Precautions like these are more frequently encountered among non-hereditary autocracies than among hereditary monarchies. Nevertheless, crown princes have killed their fathers and dynasties have been overthrown. So at least some precautions are always necessary. It is not obvious that the cost of guarding an autocrat is greater than the cost of guarding presidents and legislatures. Indeed it seems likely that the total cost in terms of office space, living space when that is provided, and guards in Washington is greater than the equivalent cost in Berlin during the Third Reich. The guards serve a different purpose of course. The president does not fear assassination by a senator but by a conspiracy of low ranking people. Nevertheless he requires guards and so do the Senators, Congressman, and high civil servants.
The decision processes in democracies and in autocracies are quite different. In general, policy debates are conducted rather quietly in autocracies whereas they make a lot of noise in democracies. Further although autocrats sometimes tell their cabinet to vote on policies, the final decision is theirs. There is a myth that when Lincoln proposed the emancipation proclamation his cabinet all voted against. Lincoln then said, “Passed unanimously.” This is a myth but it does show the power that a central single person can have even in so-called democracies.
That the common man has little influence on policies in autocracies is normally regarded as a disadvantage of that form of government. There are, however, a number of cases in which democracies have been overthrown by autocrats with popular support.
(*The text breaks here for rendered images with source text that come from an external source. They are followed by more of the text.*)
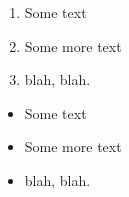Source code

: 
\begin{enumerate}
  \item Some text
   \item Some more text
   \item blah, blah.
\end{enumerate}

\begin{itemize}
   \item Some text
   \item Some more text
   \item blah, blah.
\end{itemize}

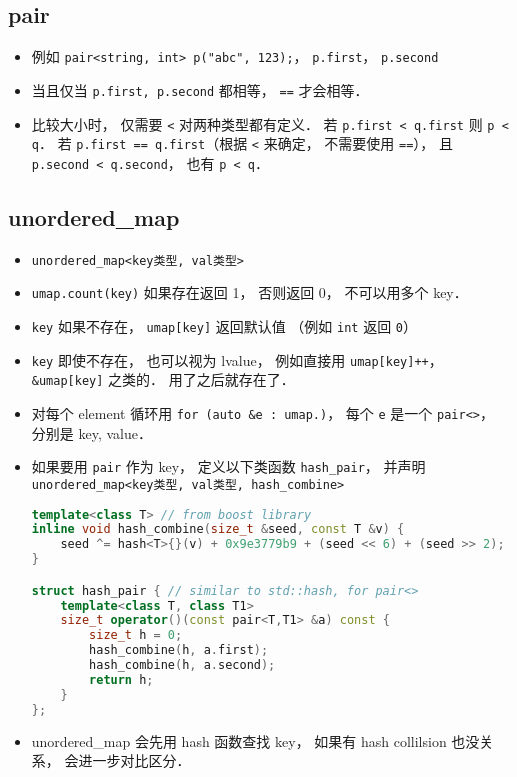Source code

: 
\begin{issues}
\issueDraft
\end{issues}

\subsection{pair}
\begin{itemize}
\item 例如 \verb|pair<string, int> p("abc", 123);|， \verb|p.first|， \verb|p.second|
\item 当且仅当 \verb|p.first, p.second| 都相等， \verb|==| 才会相等．
\item 比较大小时， 仅需要 \verb|<| 对两种类型都有定义． 若 \verb|p.first < q.first| 则 \verb|p < q|． 若 \verb|p.first == q.first|（根据 \verb|<| 来确定， 不需要使用 \verb|==|）， 且 \verb|p.second < q.second|， 也有 \verb|p < q|．
\end{itemize}

\subsection{unordered_map}
\begin{itemize}
\item \verb|unordered_map<key类型, val类型>|
\item \verb|umap.count(key)| 如果存在返回 1， 否则返回 0， 不可以用多个 key．
\item \verb|key| 如果不存在， \verb|umap[key]| 返回默认值 （例如 \verb|int| 返回 \verb|0|）
\item \verb|key| 即使不存在， 也可以视为 lvalue， 例如直接用 \verb|umap[key]++|， \verb|&umap[key]| 之类的． 用了之后就存在了．
\item 对每个 element 循环用 \verb|for (auto &e : umap.)|， 每个 \verb|e| 是一个 \verb|pair<>|， 分别是 key, value．
\item 如果要用 \verb|pair| 作为 key， 定义以下类函数 \verb|hash_pair|， 并声明 \verb|unordered_map<key类型, val类型, hash_combine>|
\begin{lstlisting}[language=cpp]
template<class T> // from boost library
inline void hash_combine(size_t &seed, const T &v) {
    seed ^= hash<T>{}(v) + 0x9e3779b9 + (seed << 6) + (seed >> 2);
}

struct hash_pair { // similar to std::hash, for pair<>
    template<class T, class T1>
    size_t operator()(const pair<T,T1> &a) const {
        size_t h = 0;
        hash_combine(h, a.first);
        hash_combine(h, a.second);
        return h;
    }
};
\end{lstlisting}
\item unordered_map 会先用 hash 函数查找 key， 如果有 hash collilsion 也没关系， 会进一步对比区分．
\end{itemize}

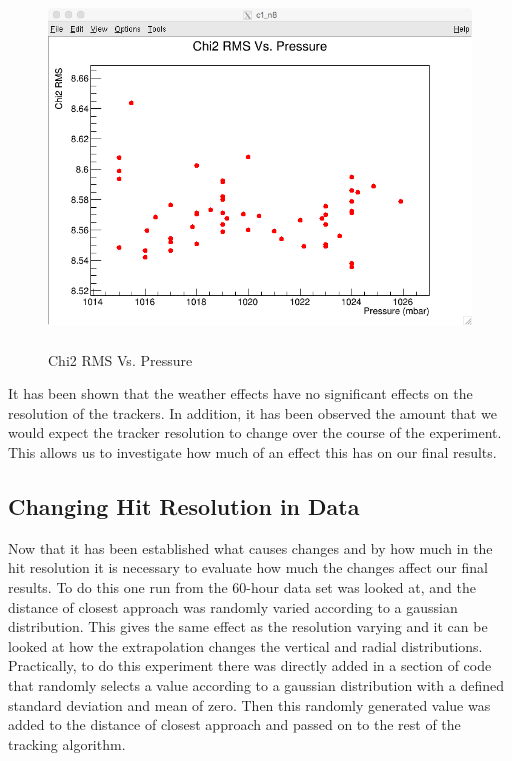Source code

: \documentclass[./Thesis]{subfiles}
\begin{document}
\begin{figure}
	\centerline{\includegraphics[height=95mm]{Chi2RMSVsPressure.png}}
	\caption[Chi2 RMS Vs. Pressure]{Chi2 RMS Vs. Pressure}
	\label{fig:chiRMSPres}
\end{figure}
	

	 
	 It has been shown that the weather effects have no significant effects on the resolution of the trackers.  In addition, it has been observed the amount that we would expect the tracker resolution to change over the course of the experiment. This allows us to investigate how much of an effect this has on our final results.
	
\subsection{Changing Hit Resolution in Data}

		Now that it has been established what causes changes and by how much in the hit resolution it is necessary to evaluate how much the changes affect our final results. To do this one run from the 60-hour data set was looked at, and the distance of closest approach was randomly varied according to a gaussian distribution.  This gives the same effect as the resolution varying and it can be looked at how the extrapolation changes the vertical and radial distributions.  Practically, to do this experiment there was directly added in a section of code that randomly selects a value according to a gaussian distribution with a defined standard deviation and mean of zero.  Then this randomly generated value was added to the distance of closest approach and passed on to the rest of the tracking algorithm. 
		
\end{document}
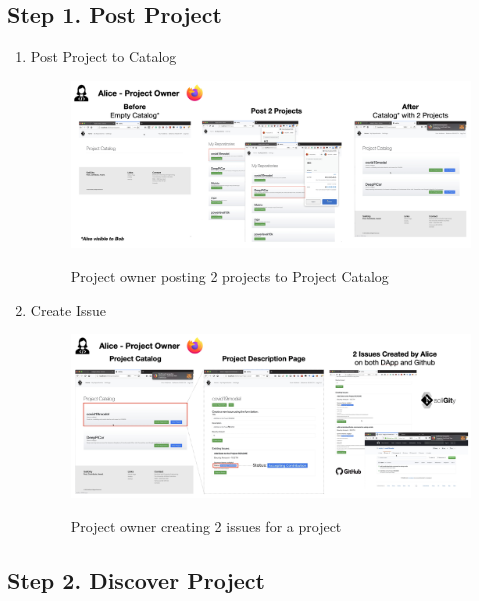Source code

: \documentclass[12pt]{article}
\renewcommand{\_}{\kern-1.5pt\textunderscore\kern-1.5pt}
\begin{document}
\subsection*{Step 1. Post Project}
 \begin{enumerate}
    \item Post Project to Catalog
         \begin{figure}[H]
        	\centering
            \includegraphics[width=16.5cm]{graphs/50. post_1.png}\\
        	\caption{Project owner posting 2 projects to Project Catalog}
        	\label{fig:post1}
        \end{figure}

    \item Create Issue
    
         \begin{figure}[H]
        	\centering
            \includegraphics[width=16.5cm]{graphs/51. post_2.png}\\
        	\caption{Project owner creating 2 issues for a project}
        	\label{fig:post2}
        \end{figure}

 \end{enumerate}


\subsection*{Step 2. Discover Project}
\end{document}
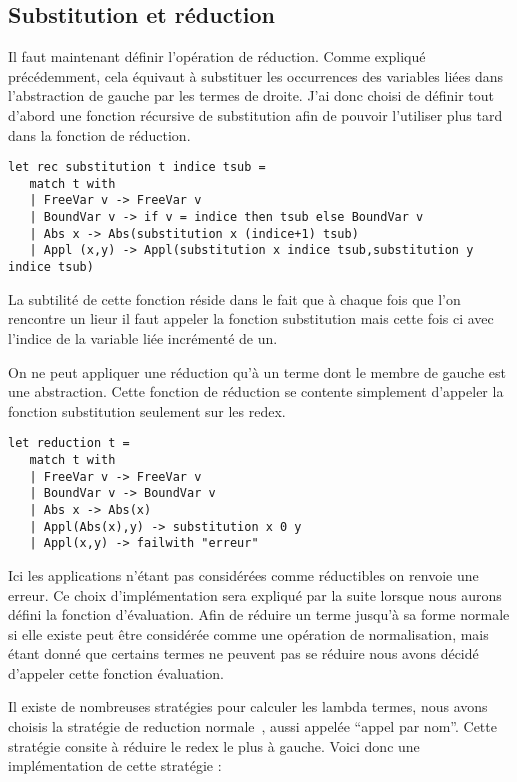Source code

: \documentclass{article}
\theoremstyle{definition}
\theoremstyle{remark}
\begin{document}
\subsection{Substitution et réduction}

Il faut maintenant définir l'opération de réduction. Comme expliqué
précédemment, cela équivaut à substituer les occurrences des variables
liées dans l'abstraction de gauche par les termes de droite.  J'ai
donc choisi de définir tout d'abord une fonction récursive de
substitution afin de pouvoir l'utiliser plus tard dans la fonction de
réduction.  
% 
\begin{verbatim}
let rec substitution t indice tsub = 
   match t with 
   | FreeVar v -> FreeVar v 
   | BoundVar v -> if v = indice then tsub else BoundVar v 
   | Abs x -> Abs(substitution x (indice+1) tsub) 
   | Appl (x,y) -> Appl(substitution x indice tsub,substitution y indice tsub)
\end{verbatim}

La subtilité de cette fonction réside dans le fait que à
chaque fois que l'on rencontre un lieur il faut appeler la fonction
substitution mais cette fois ci avec l'indice de la variable liée
incrémenté de un.

On ne peut appliquer une réduction qu'à un terme dont le membre de
gauche est une abstraction.  Cette fonction de réduction se contente
simplement d'appeler la fonction substitution seulement sur les redex.
 
\begin{verbatim}
let reduction t = 
   match t with 
   | FreeVar v -> FreeVar v 
   | BoundVar v -> BoundVar v 
   | Abs x -> Abs(x) 
   | Appl(Abs(x),y) -> substitution x 0 y 
   | Appl(x,y) -> failwith "erreur"
\end{verbatim}

Ici les applications n'étant pas considérées comme réductibles on
renvoie une erreur.  Ce choix d'implémentation sera expliqué par la
suite lorsque nous aurons défini la fonction d'évaluation.  Afin de
réduire un terme jusqu'à sa forme normale si elle existe peut être
considérée comme une opération de normalisation, mais étant donné que
certains termes ne peuvent pas se réduire nous avons décidé d'appeler
cette fonction évaluation. 

Il existe de nombreuses stratégies pour calculer les lambda termes,
nous avons choisis la stratégie de reduction
normale~\citep{pierce:tapl}, aussi appelée ``appel par nom''.  Cette
stratégie consite à réduire le redex le plus à gauche. Voici donc une
implémentation de cette stratégie :
\end{document}
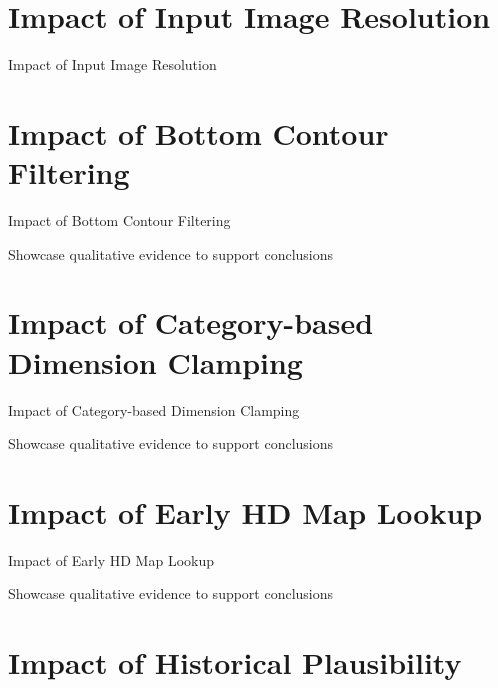 \section{Impact of Input Image Resolution}
\label{sec:impactresolution}

Impact of Input Image Resolution

\newpage


\section{Impact of Bottom Contour Filtering}
\label{sec:impactcontourfiltering}

Impact of Bottom Contour Filtering

\newpage

Showcase qualitative evidence to support conclusions

\newpage


\section{Impact of Category-based Dimension Clamping}
\label{sec:impactsizefiltering}

Impact of Category-based Dimension Clamping

\newpage

Showcase qualitative evidence to support conclusions

\newpage


\section{Impact of Early HD Map Lookup}
\label{sec:impactearlymap}

Impact of Early HD Map Lookup

\newpage

Showcase qualitative evidence to support conclusions

\newpage


\section{Impact of Historical Plausibility}
\label{sec:impacthistplausibility}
Both of the Napoleon's carried off such an operation. So did Mussolini. Normally however autocracies are established by well entrenched and armed minorities that displace democracies by means of coups d'etat.
The view that democracy is better than autocracy is a current orthodoxy. There are cases where everyone favors the autocracy. The citizens of Rome and modern historians think that Augustus Caesar provide a better government than the late Republic. Gibbon lists the period of the adoptive emperors as the happiest time in the history of the human race. Not everyone is as enthusiastic, but it must be admitted that they gave very good government. One of them was also a philosopher of such importance that his work is still taught in modern universities.
There appear to have been three comparatively short periods in which democracy was common before modern times. It is not clear but it looks as if the first civilization, Sumer, had democratic aspects; but these were quickly extinguished. The second was a classical period of Greece Rome and Phoenicia. This ended when the Roman Republic conquered the bulk of the other democratic systems. It itself was replaced by emperors. The third case is a large collection of democratically governed city-states in the Middle Ages. Most but not all of these were replaced by 1600 or earlier. Altogether autocracies were the dominant to form of government until very recently. Whether they will continue to account for about half of all governments, or rise to complete dominance or fall back to a minority form of government is uncertain. I have my own preferences; but there is no evidence that these preferences will prevail.